Tofacitinib Monotherapy for RA versus Risk of Adverse Events

Results of a phase 3, double-blind, placebo-controlled study [N Engl J Med. 2012;367(6):495-507] show that tofacitinib monotherapy is associated with a reduction in signs and symptoms of rheumatoid arthritis (RA) and improvement in physical function in patients with active RA who failed to achieve an adequate response with prior disease-modifying drugs. However, these benefits must be weighed against the risk of adverse effects associated with tofacitinib.

Despite improved outcomes for patients with RA with the emergence of nonbiologic disease-modifying drugs and biologic agents, the need for additional types of agents to treat RA are needed. Prior proof-of-concept and phase 2 studies have shown that tofacitinib, a novel oral Janus kinase (JAK) inhibitor, is safe and effective in patients with RA who have had an inadequate response to disease-modifying drugs.

In the current phase 3 study, sponsored by Pfizer between February 2009 through June 2010, investigators assessed the efficacy and safety of tofacitinib in 610 patients with RA randomly assigned to 1 of 4 regimens: (1) 5 mg of tofacitinib (twice daily) (n=243) for 6 months; (2) 10 mg of tofacitinib (twice daily) (n=245) for 6 months; (3) placebo (n=122) for 3 months followed by 5 mg of tofacitinib (twice daily) for 3 months; or (4) placebo for 3 months followed by 10 mg of tofacitinib (twice daily) for 3 months.

All patients in the trial were at least 18 years of age diagnosed with RA based on revised criteria of the American College of Rheumatology (ACR), had active disease, and had had an inadequate response to at least one nonbiologic or biologic disease-modifying drug.
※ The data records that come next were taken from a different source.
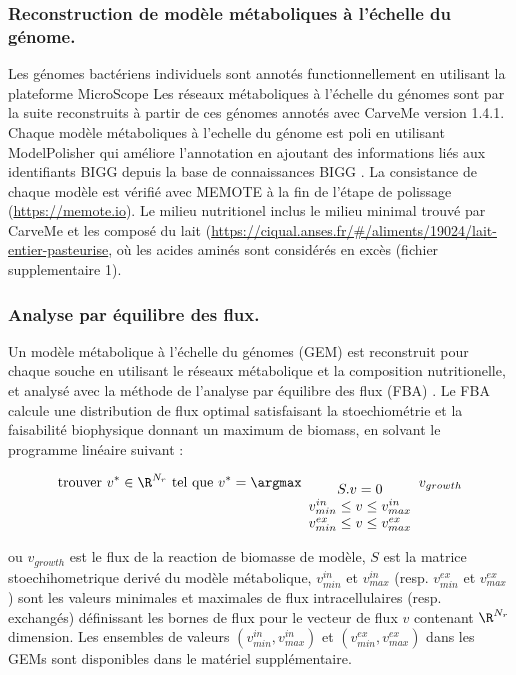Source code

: \documentclass[../main.tex]{subfiles}
\begin{document}
\subsubsection{Reconstruction de modèle métaboliques à l'échelle du génome.} Les génomes bactériens individuels sont annotés functionnellement en utilisant la plateforme MicroScope \citep{Vallenet.2019} Les réseaux métaboliques à l'échelle du génomes sont par la suite reconstruits à partir de ces génomes annotés avec CarveMe \citep{Machado2018} version 1.4.1. Chaque modèle métaboliques à l'echelle du génome est poli en utilisant ModelPolisher \citep{Romer2016} qui améliore l'annotation en ajoutant des informations liés aux identifiants BIGG depuis la base de connaissances BIGG \citep{King2016}. La consistance de chaque modèle est vérifié avec MEMOTE \citep{Lieven.2020} à la fin de l'étape de polissage (\url{https://memote.io}). Le milieu nutritionel inclus le milieu minimal trouvé par CarveMe et les composé du lait (\url{https://ciqual.anses.fr/\#/aliments/19024/lait-entier-pasteurise}, où les acides aminés sont considérés en excès (fichier supplementaire 1).

\subsubsection{Analyse par équilibre des flux.} Un modèle métabolique à l'échelle du génomes (GEM) est reconstruit pour chaque souche en utilisant le réseaux métabolique et la composition nutritionelle, et analysé avec la méthode de l'analyse par équilibre des flux (FBA) \citep{Orth2010}. Le FBA calcule une distribution de flux optimal satisfaisant la stoechiométrie et la faisabilité biophysique donnant un maximum de biomass, en solvant le programme linéaire suivant : 

\begin{equation}
\label{eq:fba}
\text{trouver }v^* \in \R^{N_r} \text{ tel que }  v^*= \argmax_{\begin{array}{c} S.v=0 \\ v_{min}^{in} \leq v \leq v_{max}^{in} \\ v_{min}^{ex} \leq v \leq v_{max}^{ex}   \end{array}}   v_{growth}
\end{equation}

ou $v_{growth}$ est le flux de la reaction de biomasse de modèle, $S$ est la matrice stoechihometrique derivé du modèle métabolique, $v_{min}^{in}$  et $v_{max}^{in}$ (resp. $v_{min}^{ex}$  et $v_{max}^{ex}$) sont les valeurs minimales et maximales de flux intracellulaires (resp. exchangés) définissant les bornes de flux pour le vecteur de flux $v$ contenant $\R^{N_r}$dimension. Les ensembles de valeurs $(v_{min}^{in},v_{max}^{in})$ et $(v_{min}^{ex},v_{max}^{ex})$ dans les GEMs sont disponibles dans le matériel supplémentaire.
\end{document}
Patients were excluded from the trial if they had received prior treatment with lymphocyte-depleting therapies or alkylating agents, had a hemoglobin level of less than 9.0 g per deciliter, a hematocrit of less than 30%, a white blood cell count of less than 3.0x10⁹ per liter, a platelet count of less than 100x10⁹ per liter, an estimated glomerular filtration rate of 40 ml per minute or less, a total bilirubin, aspartate aminotransferase or alanine aminotransferase level higher than 1.5 times the upper limit of normal range, or a history of various disorders including other autoimmune rheumatic diseases, recent or current infections, history of a lymphoproliferative disorder, or cancers other than adequately treated nonmetastatic basal-cell or squamous-cell skin cancer or cervical cancer in situ.

There were 3 primary end points of the study comparing tofacitinib monotherapy at 5 or 10 mg twice daily to placebo at 3 months: (1) the percentage of patients who met the criteria for ACR 20 response, defined as at least a 20% reduction from baseline in the number of tender and swollen joints as well as at least 20% improvement in 3 or more of the patient’s assessment of pain, the level of disability, C-reactive protein level, and global assessment of disease by the patient and physician; (2) change from baseline in physical function as measured by the Health Assessment Questionnaire-Disability Index (HAQ-DI), and (3) percentage of patients with a Disease Activity Score for 28-joint counts based on the erythrocyte sedimentation rate (DAS28-4[ESR]) of < 2.6.

The study found that significantly more patients treated with tofacitinib at 5 and 10 mg met the criteria for an ACR 20 response at 3 months compared with those who received placebo (59.8% and 65.7%, respectively, vs 26.7%; P<.001 for both comparisons). Reductions from baseline in HAQ-DI scores were also significantly greater in the patients treated with tofacitinib at 5 and 10 mg compared with placebo (-0.50 and -0.57 points, respectively, vs -0.19 points; P<.001).

According to the study’s investigators, the clinical benefits seen with tofacitinib need to be weighed against the risk of serious infections and adverse events on lipid, aminotransferase, and serum creatinine levels. Further study on the safety of tofacitinib is needed in a larger number of patients treated for longer periods of time, they added.